-------- MATERIAL PROVIDED

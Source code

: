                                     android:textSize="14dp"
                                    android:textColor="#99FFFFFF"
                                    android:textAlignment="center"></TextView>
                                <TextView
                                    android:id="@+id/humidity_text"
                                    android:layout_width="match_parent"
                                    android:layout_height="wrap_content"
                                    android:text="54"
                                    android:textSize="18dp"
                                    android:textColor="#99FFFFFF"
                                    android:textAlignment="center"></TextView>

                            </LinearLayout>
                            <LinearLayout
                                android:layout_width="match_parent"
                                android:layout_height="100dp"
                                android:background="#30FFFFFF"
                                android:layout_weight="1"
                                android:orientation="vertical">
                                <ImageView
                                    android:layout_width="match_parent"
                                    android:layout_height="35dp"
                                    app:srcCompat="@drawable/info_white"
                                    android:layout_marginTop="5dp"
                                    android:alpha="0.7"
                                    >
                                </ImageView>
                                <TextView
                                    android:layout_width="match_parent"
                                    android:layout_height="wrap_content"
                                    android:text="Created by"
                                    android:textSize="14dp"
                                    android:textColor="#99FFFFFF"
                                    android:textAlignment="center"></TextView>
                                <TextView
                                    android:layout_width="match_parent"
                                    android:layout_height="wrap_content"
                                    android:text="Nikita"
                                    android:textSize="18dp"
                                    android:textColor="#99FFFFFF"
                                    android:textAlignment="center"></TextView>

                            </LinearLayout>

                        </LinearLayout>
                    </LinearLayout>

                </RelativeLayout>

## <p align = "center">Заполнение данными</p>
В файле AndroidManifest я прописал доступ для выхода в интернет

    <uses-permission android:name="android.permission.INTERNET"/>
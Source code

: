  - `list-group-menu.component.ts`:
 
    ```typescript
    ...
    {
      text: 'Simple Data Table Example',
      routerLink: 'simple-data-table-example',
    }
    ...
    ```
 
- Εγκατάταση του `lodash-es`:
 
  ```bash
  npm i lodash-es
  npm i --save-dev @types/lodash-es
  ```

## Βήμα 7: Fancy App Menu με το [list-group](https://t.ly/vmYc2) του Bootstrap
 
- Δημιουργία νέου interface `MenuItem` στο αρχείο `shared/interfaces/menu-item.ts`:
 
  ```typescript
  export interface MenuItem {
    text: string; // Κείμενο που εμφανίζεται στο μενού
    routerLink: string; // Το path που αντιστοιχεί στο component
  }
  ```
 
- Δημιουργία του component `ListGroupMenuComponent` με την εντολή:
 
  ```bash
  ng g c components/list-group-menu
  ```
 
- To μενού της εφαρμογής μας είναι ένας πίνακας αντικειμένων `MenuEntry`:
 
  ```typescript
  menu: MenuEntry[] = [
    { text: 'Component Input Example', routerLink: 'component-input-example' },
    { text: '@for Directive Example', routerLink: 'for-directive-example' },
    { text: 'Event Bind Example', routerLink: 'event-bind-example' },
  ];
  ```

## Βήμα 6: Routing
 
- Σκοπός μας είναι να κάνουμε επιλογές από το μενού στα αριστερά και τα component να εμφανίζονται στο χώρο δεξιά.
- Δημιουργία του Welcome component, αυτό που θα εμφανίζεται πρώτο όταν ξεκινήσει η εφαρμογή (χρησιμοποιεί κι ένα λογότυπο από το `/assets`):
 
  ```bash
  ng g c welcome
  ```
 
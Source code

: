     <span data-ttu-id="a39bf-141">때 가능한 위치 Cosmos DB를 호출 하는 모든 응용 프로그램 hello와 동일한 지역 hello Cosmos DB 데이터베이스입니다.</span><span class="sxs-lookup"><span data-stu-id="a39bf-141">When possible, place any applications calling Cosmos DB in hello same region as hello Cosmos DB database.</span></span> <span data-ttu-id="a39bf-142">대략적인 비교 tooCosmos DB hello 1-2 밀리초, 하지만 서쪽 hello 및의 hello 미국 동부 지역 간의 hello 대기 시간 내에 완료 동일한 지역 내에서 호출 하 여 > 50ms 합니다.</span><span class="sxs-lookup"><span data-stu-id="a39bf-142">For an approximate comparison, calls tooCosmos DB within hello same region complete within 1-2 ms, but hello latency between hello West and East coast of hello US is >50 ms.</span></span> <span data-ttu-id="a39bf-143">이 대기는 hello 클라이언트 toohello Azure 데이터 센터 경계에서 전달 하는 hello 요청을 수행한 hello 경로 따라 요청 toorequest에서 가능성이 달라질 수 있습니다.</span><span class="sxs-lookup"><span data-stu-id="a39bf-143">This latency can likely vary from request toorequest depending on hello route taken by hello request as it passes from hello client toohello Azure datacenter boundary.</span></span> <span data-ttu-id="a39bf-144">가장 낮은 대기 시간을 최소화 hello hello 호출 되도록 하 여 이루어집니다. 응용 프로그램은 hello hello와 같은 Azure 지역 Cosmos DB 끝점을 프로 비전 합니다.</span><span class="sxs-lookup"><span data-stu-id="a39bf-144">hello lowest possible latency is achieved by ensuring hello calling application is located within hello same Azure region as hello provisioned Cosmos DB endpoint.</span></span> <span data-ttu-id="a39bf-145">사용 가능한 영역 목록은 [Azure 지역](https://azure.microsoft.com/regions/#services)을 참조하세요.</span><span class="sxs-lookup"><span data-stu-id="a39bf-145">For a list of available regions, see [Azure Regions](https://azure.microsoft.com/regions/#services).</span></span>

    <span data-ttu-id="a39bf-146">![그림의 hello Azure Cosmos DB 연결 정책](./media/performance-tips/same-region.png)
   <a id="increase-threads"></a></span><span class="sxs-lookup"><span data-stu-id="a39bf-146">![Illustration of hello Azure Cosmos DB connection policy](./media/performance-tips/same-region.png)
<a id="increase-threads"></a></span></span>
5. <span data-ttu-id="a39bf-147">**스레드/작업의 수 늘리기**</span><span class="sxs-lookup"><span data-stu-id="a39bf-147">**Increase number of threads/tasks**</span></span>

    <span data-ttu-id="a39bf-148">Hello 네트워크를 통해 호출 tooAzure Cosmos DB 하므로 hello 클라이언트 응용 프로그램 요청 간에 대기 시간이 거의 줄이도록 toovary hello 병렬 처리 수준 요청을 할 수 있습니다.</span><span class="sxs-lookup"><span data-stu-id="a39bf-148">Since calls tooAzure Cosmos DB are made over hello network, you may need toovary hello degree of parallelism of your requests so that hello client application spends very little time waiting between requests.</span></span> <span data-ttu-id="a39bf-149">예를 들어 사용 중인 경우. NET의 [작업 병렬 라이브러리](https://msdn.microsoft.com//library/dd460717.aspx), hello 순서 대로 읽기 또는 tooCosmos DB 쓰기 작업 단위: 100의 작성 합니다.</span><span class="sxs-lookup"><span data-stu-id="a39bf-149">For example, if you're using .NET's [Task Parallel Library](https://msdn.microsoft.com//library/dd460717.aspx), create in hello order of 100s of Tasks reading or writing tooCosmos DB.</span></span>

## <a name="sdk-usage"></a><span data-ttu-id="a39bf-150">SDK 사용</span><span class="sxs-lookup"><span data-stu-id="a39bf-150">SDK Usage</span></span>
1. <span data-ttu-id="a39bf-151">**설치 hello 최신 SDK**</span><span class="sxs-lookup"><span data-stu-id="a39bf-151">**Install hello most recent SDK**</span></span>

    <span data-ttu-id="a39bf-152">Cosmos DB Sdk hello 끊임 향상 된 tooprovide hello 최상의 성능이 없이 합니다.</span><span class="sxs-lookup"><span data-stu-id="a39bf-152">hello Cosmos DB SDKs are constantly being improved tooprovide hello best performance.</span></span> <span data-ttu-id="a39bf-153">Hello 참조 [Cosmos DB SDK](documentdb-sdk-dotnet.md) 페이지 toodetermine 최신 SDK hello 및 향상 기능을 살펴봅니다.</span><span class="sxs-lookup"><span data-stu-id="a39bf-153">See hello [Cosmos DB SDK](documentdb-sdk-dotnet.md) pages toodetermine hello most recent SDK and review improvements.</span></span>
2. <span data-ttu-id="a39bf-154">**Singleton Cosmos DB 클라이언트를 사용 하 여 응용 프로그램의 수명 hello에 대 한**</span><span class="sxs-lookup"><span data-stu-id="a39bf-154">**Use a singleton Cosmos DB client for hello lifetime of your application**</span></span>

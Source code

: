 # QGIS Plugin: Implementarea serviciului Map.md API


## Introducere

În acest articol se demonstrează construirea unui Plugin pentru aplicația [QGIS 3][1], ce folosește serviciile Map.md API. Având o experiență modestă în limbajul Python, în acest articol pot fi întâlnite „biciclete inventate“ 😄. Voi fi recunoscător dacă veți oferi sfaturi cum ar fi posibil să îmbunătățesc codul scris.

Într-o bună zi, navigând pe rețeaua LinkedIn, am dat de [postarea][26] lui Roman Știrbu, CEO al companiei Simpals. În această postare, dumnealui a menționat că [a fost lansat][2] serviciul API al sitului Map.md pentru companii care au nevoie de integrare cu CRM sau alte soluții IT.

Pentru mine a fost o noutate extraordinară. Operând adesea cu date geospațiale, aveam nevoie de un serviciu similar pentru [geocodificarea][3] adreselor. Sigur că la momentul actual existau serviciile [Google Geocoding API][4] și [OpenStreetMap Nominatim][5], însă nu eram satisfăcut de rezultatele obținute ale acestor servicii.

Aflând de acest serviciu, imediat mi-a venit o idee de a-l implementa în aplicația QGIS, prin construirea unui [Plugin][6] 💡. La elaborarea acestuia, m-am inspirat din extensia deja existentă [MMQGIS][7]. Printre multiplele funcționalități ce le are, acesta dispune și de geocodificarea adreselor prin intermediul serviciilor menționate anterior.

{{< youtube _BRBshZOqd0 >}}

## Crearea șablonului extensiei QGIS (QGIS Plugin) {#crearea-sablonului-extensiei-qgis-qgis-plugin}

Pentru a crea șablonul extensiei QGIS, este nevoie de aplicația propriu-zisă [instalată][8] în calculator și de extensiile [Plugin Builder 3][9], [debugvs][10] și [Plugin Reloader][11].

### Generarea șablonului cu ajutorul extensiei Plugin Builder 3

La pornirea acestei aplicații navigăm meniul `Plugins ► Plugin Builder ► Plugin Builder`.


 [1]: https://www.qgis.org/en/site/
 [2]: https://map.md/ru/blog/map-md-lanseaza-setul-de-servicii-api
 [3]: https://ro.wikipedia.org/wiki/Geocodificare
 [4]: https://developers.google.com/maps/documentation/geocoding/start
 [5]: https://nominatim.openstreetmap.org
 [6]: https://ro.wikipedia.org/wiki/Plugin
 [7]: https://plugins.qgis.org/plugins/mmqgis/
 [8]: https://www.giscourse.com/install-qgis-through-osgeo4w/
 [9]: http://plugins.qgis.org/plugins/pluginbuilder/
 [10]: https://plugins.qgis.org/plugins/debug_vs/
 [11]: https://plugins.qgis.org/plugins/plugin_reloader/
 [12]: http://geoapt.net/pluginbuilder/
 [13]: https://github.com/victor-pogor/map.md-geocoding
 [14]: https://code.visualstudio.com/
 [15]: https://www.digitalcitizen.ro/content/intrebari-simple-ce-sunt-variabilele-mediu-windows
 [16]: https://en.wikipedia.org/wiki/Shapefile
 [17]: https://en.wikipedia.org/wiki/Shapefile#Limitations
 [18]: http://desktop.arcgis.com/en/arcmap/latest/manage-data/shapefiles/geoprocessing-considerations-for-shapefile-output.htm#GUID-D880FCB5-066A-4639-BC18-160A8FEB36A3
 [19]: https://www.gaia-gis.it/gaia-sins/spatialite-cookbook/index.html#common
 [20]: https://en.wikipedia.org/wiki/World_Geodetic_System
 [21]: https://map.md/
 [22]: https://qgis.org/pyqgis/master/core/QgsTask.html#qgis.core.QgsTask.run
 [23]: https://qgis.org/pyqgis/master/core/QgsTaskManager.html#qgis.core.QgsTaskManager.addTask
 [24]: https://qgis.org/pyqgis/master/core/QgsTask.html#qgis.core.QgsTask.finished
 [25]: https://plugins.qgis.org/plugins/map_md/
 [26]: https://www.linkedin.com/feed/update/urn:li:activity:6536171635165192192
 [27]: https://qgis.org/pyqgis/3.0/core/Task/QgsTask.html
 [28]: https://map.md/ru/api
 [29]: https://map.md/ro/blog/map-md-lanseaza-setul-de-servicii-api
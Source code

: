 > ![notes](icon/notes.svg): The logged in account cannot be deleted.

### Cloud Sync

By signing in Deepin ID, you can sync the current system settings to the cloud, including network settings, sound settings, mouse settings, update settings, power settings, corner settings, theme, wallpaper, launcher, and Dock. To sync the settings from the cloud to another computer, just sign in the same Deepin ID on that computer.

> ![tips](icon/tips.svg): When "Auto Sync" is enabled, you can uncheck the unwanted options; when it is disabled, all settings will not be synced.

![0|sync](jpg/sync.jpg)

----------------

▶ TASK OBJECTIVE
Where a line of the data holds "threads", show that line.

▶ SOLUTION FOR THIS EXERCISE
   <a id="increase-threads"></a></span><span class="sxs-lookup"><span data-stu-id="a39bf-146">![Illustration of hello Azure Cosmos DB connection policy](./media/performance-tips/same-region.png)
<a id="increase-threads"></a></span></span>
5. <span data-ttu-id="a39bf-147">**스레드/작업의 수 늘리기**</span><span class="sxs-lookup"><span data-stu-id="a39bf-147">**Increase number of threads/tasks**</span></span>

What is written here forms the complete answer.